- **Problem**
Give the entries again exactly as they appear, but without the images.

- **Given records**
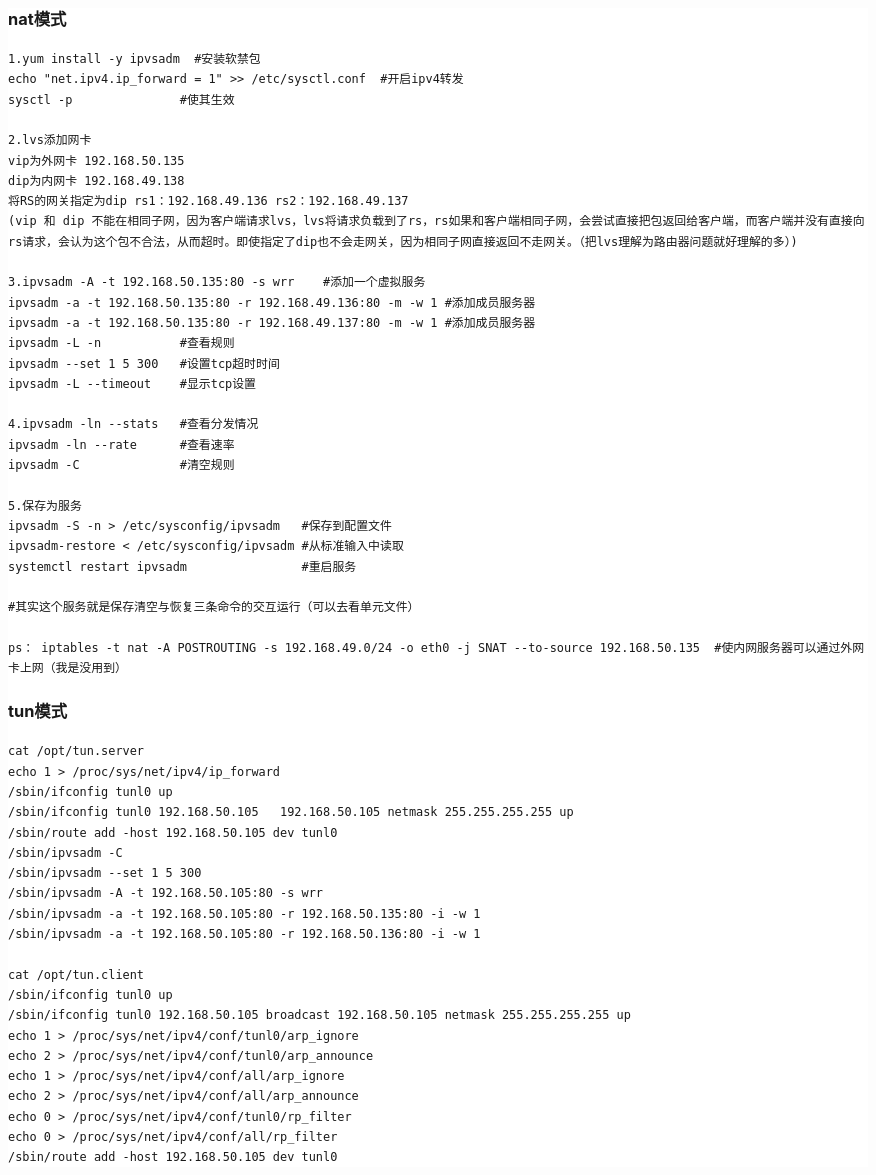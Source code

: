 ### 	nat模式

```shell
1.yum install -y ipvsadm  #安装软禁包
echo "net.ipv4.ip_forward = 1" >> /etc/sysctl.conf  #开启ipv4转发
sysctl -p               #使其生效

2.lvs添加网卡
vip为外网卡 192.168.50.135
dip为内网卡 192.168.49.138
将RS的网关指定为dip rs1：192.168.49.136 rs2：192.168.49.137
(vip 和 dip 不能在相同子网，因为客户端请求lvs，lvs将请求负载到了rs，rs如果和客户端相同子网，会尝试直接把包返回给客户端，而客户端并没有直接向rs请求，会认为这个包不合法，从而超时。即使指定了dip也不会走网关，因为相同子网直接返回不走网关。（把lvs理解为路由器问题就好理解的多）)

3.ipvsadm -A -t 192.168.50.135:80 -s wrr    #添加一个虚拟服务
ipvsadm -a -t 192.168.50.135:80 -r 192.168.49.136:80 -m -w 1 #添加成员服务器
ipvsadm -a -t 192.168.50.135:80 -r 192.168.49.137:80 -m -w 1 #添加成员服务器
ipvsadm -L -n           #查看规则
ipvsadm --set 1 5 300   #设置tcp超时时间
ipvsadm -L --timeout    #显示tcp设置

4.ipvsadm -ln --stats   #查看分发情况
ipvsadm -ln --rate      #查看速率
ipvsadm -C              #清空规则

5.保存为服务
ipvsadm -S -n > /etc/sysconfig/ipvsadm   #保存到配置文件
ipvsadm-restore < /etc/sysconfig/ipvsadm #从标准输入中读取
systemctl restart ipvsadm                #重启服务

#其实这个服务就是保存清空与恢复三条命令的交互运行（可以去看单元文件）

ps： iptables -t nat -A POSTROUTING -s 192.168.49.0/24 -o eth0 -j SNAT --to-source 192.168.50.135  #使内网服务器可以通过外网卡上网（我是没用到）
```

### 	tun模式

```shell
cat /opt/tun.server
echo 1 > /proc/sys/net/ipv4/ip_forward
/sbin/ifconfig tunl0 up
/sbin/ifconfig tunl0 192.168.50.105   192.168.50.105 netmask 255.255.255.255 up
/sbin/route add -host 192.168.50.105 dev tunl0
/sbin/ipvsadm -C
/sbin/ipvsadm --set 1 5 300
/sbin/ipvsadm -A -t 192.168.50.105:80 -s wrr
/sbin/ipvsadm -a -t 192.168.50.105:80 -r 192.168.50.135:80 -i -w 1
/sbin/ipvsadm -a -t 192.168.50.105:80 -r 192.168.50.136:80 -i -w 1

cat /opt/tun.client
/sbin/ifconfig tunl0 up
/sbin/ifconfig tunl0 192.168.50.105 broadcast 192.168.50.105 netmask 255.255.255.255 up
echo 1 > /proc/sys/net/ipv4/conf/tunl0/arp_ignore
echo 2 > /proc/sys/net/ipv4/conf/tunl0/arp_announce
echo 1 > /proc/sys/net/ipv4/conf/all/arp_ignore
echo 2 > /proc/sys/net/ipv4/conf/all/arp_announce
echo 0 > /proc/sys/net/ipv4/conf/tunl0/rp_filter
echo 0 > /proc/sys/net/ipv4/conf/all/rp_filter
/sbin/route add -host 192.168.50.105 dev tunl0
```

- **Exercise solution**
Source code

: ### 	nat模式

```shell
1.yum install -y ipvsadm  #安装软禁包
echo "net.ipv4.ip_forward = 1" >> /etc/sysctl.conf  #开启ipv4转发
sysctl -p               #使其生效

2.lvs添加网卡
vip为外网卡 192.168.50.135
dip为内网卡 192.168.49.138
将RS的网关指定为dip rs1：192.168.49.136 rs2：192.168.49.137
(vip 和 dip 不能在相同子网，因为客户端请求lvs，lvs将请求负载到了rs，rs如果和客户端相同子网，会尝试直接把包返回给客户端，而客户端并没有直接向rs请求，会认为这个包不合法，从而超时。即使指定了dip也不会走网关，因为相同子网直接返回不走网关。（把lvs理解为路由器问题就好理解的多）)

3.ipvsadm -A -t 192.168.50.135:80 -s wrr    #添加一个虚拟服务
ipvsadm -a -t 192.168.50.135:80 -r 192.168.49.136:80 -m -w 1 #添加成员服务器
ipvsadm -a -t 192.168.50.135:80 -r 192.168.49.137:80 -m -w 1 #添加成员服务器
ipvsadm -L -n           #查看规则
ipvsadm --set 1 5 300   #设置tcp超时时间
ipvsadm -L --timeout    #显示tcp设置

4.ipvsadm -ln --stats   #查看分发情况
ipvsadm -ln --rate      #查看速率
ipvsadm -C              #清空规则

5.保存为服务
ipvsadm -S -n > /etc/sysconfig/ipvsadm   #保存到配置文件
ipvsadm-restore < /etc/sysconfig/ipvsadm #从标准输入中读取
systemctl restart ipvsadm                #重启服务

#其实这个服务就是保存清空与恢复三条命令的交互运行（可以去看单元文件）

ps： iptables -t nat -A POSTROUTING -s 192.168.49.0/24 -o eth0 -j SNAT --to-source 192.168.50.135  #使内网服务器可以通过外网卡上网（我是没用到）
```

### 	tun模式

```shell
cat /opt/tun.server
echo 1 > /proc/sys/net/ipv4/ip_forward
/sbin/ifconfig tunl0 up
/sbin/ifconfig tunl0 192.168.50.105   192.168.50.105 netmask 255.255.255.255 up
/sbin/route add -host 192.168.50.105 dev tunl0
/sbin/ipvsadm -C
/sbin/ipvsadm --set 1 5 300
/sbin/ipvsadm -A -t 192.168.50.105:80 -s wrr
/sbin/ipvsadm -a -t 192.168.50.105:80 -r 192.168.50.135:80 -i -w 1
/sbin/ipvsadm -a -t 192.168.50.105:80 -r 192.168.50.136:80 -i -w 1

cat /opt/tun.client
/sbin/ifconfig tunl0 up
/sbin/ifconfig tunl0 192.168.50.105 broadcast 192.168.50.105 netmask 255.255.255.255 up
echo 1 > /proc/sys/net/ipv4/conf/tunl0/arp_ignore
echo 2 > /proc/sys/net/ipv4/conf/tunl0/arp_announce
echo 1 > /proc/sys/net/ipv4/conf/all/arp_ignore
echo 2 > /proc/sys/net/ipv4/conf/all/arp_announce
echo 0 > /proc/sys/net/ipv4/conf/tunl0/rp_filter
echo 0 > /proc/sys/net/ipv4/conf/all/rp_filter
/sbin/route add -host 192.168.50.105 dev tunl0
```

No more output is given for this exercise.